Por exemplo, se fizermos um comentário negativo sobre a aparência de uma pessoa na vida real, ela pode responder imediatamente. Talvez fique zangada com o que dissemos ou se sinta magoada, e teríamos que lidar com a situação naquele momento. Por outro lado, nas redes sociais existe a opção de ignorar a mensagem até que nos sintamos prontos para lê-la.
 
4- Solipsismo e introjeção
A falta de contacto visual faz com que tenhamos de recriar uma imagem mental do outro com quem comunicamos. Ou seja, damos um rosto àquele nome de usuário e atribuímos-lhe uma voz. Desse modo, temos conversas mentais com essa “pessoa imaginária” e introjetamo-la/interiorizamo-la.
 
O efeito que ocorre é que as pessoas sentem-se mais desinibidas porque têm a ilusão de que essas trocas acontecem apenas nas suas mentes.
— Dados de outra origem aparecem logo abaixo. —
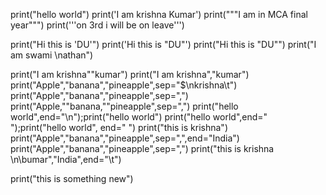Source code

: print("hello world")
print('I am krishna Kumar')
print("""I am in MCA final year""")
print('''on 3rd i will be on leave''')


print("Hi this is 'DU'")
print('Hi this is "DU"')
print("Hi this is \"DU\"")
print("I am swami \\nathan")

print("I am krishna""kumar")
print("I am krishna","kumar")
print("Apple","banana","pineapple",sep="$\nkrishna\t")
print("Apple","banana","pineapple",sep=",")
print("Apple,""banana,""pineapple",sep=",")
print("hello world",end="\n");print("hello world")
print("hello world",end=" ");print("hello world", end=" ")
print("this is krishna")
print("Apple","banana","pineapple",sep=",",end="India")
print("Apple","banana","pineapple",sep=",")
print("this is krishna \n\bumar","India",end="\t")

print("this is something new")
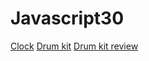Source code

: # Javascript30
 [Clock](https://junsubaek.github.io/Javascript30/Clock/)
 [Drum kit](https://junsubaek.github.io/Javascript30/Drum%20kit/)
 [Drum kit review](https://junsubaek.github.io/Javascript30/Drum%20kit%20review/)
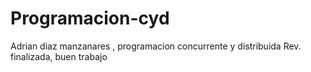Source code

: # Programacion-cyd
Adrian diaz manzanares , programacion concurrente y distribuida
Rev. finalizada, buen trabajo
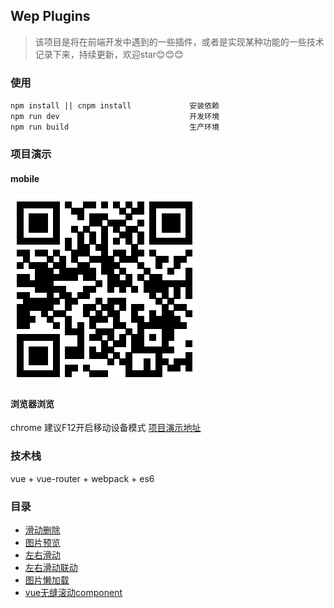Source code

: ## Wep Plugins
>该项目是将在前端开发中遇到的一些插件，或者是实现某种功能的一些技术记录下来，持续更新，欢迎star:blush::blush::blush:
### 使用
    npm install || cnpm install             安装依赖
    npm run dev                             开发环境
    npm run build                           生产环境
### 项目演示
#### mobile
![image](https://github.com/KuangPF/Web-Plugin/blob/master/static/index/demo.png)
#### 浏览器浏览
chrome 建议F12开启移动设备模式
[项目演示地址](https://kuangpf.github.io/Web-Plugin/dist/#/)
### 技术栈
vue + vue-router + webpack + es6
### 目录
* [滑动删除](https://github.com/KuangPF/Web-Plugin/blob/master/src/docs/slideDelete.md)
* [图片预览](https://github.com/KuangPF/Web-Plugin/blob/master/src/docs/photoswipe.md)
* [左右滑动](https://github.com/KuangPF/Web-Plugin/blob/master/src/docs/touchmove.md)
* [左右滑动联动](https://github.com/KuangPF/Web-Plugin/blob/master/src/docs/scrollLinkage.md)
* [图片懒加载](https://github.com/KuangPF/Web-Plugin/blob/master/src/docs/lazyload.md)
* [vue无缝滚动component](https://github.com/KuangPF/Web-Plugin/blob/master/src/docs/eamlessScroll.md)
Lembre-se de que as pessoas muitas vezes fantasiam sobre situações e conversas que não acontecem de facto.  Assim, sentem que os seus pensamentos são um espaço seguro para expressar desejos que não revelariam de outra forma ou noutro contexto.
 
5- Minimização da autoridade
Na web, mas principalmente nas redes sociais, o status das pessoas na vida real perde alguma relevância. É comum ver pessoas que escrevem mensagens para celebridades ou figuras políticas como se fossem os seus vizinhos ou familiares.  O que motiva esse comportamento é o efeito da desinibição online, graças à minimização da autoridade.
 
Em espaços virtuais, um presidente pode ser visto como nada mais do que outro nome entre milhares. Portanto, há a ilusão de que não existem autoridades ou hierarquias. Logo, seria possível atuar com total impunidade.
 
6- Imaginação dissociativa
Já falamos sobre como o anonimato digital pode produzir uma espécie de dissociação na identidade de uma pessoa. Seguindo esse fio condutor, é possível que esse efeito também seja produzido no mundo. É comum ler os termos “espaço virtual” ou “mundo digital” para falar de plataformas que encontramos na web.
 
Um indivíduo pode chegar a pensar que a Internet é outro mundo ou lugar onde existe a possibilidade de se expressar como quiser. Jogos de simulação social como The Sims e Second Life podem ser considerados exemplos desse fenômeno. Neles, os usuários criam personagens que se movem em mundos falsos e permitem que tenham uma “segunda vida”.
 
Em linhas gerais, o efeito da desinibição online pode ter uma influência positiva ou negativa nas pessoas. Lapidot-Lefler e Barak (2012) publicaram um trabalho sobre comportamentos negativos relacionados a esse fenómeno. A pesquisa sugere que a falta de contacto visual, a invisibilidade e o anonimato geram comportamentos negativos, como enviar insultos e ameaças.
 
Por outro lado, outras pesquisas revelaram que esses mesmos fatores podem promover ações positivas, como partilhar emoções e a sinceridade (Lapidot-Lefler & Barak, 2015). Portanto, não se pode dizer que se trata de um fenómeno totalmente negativo ou positivo.
 
Diante do exposto, pode-se concluir que a forma como esse fenómeno nos influencia vai depender de cada um. No fim, todos nós temos traços positivos e negativos; o que nos define é como decidimos agir em cada situação. Em muitos casos, os nossos valores e educação pode impedir os excessos aquando estamos expostos numa rede social, mas para isso, é preciso ser contido e responsável em cada momento e, acima de tudo, muito consciente.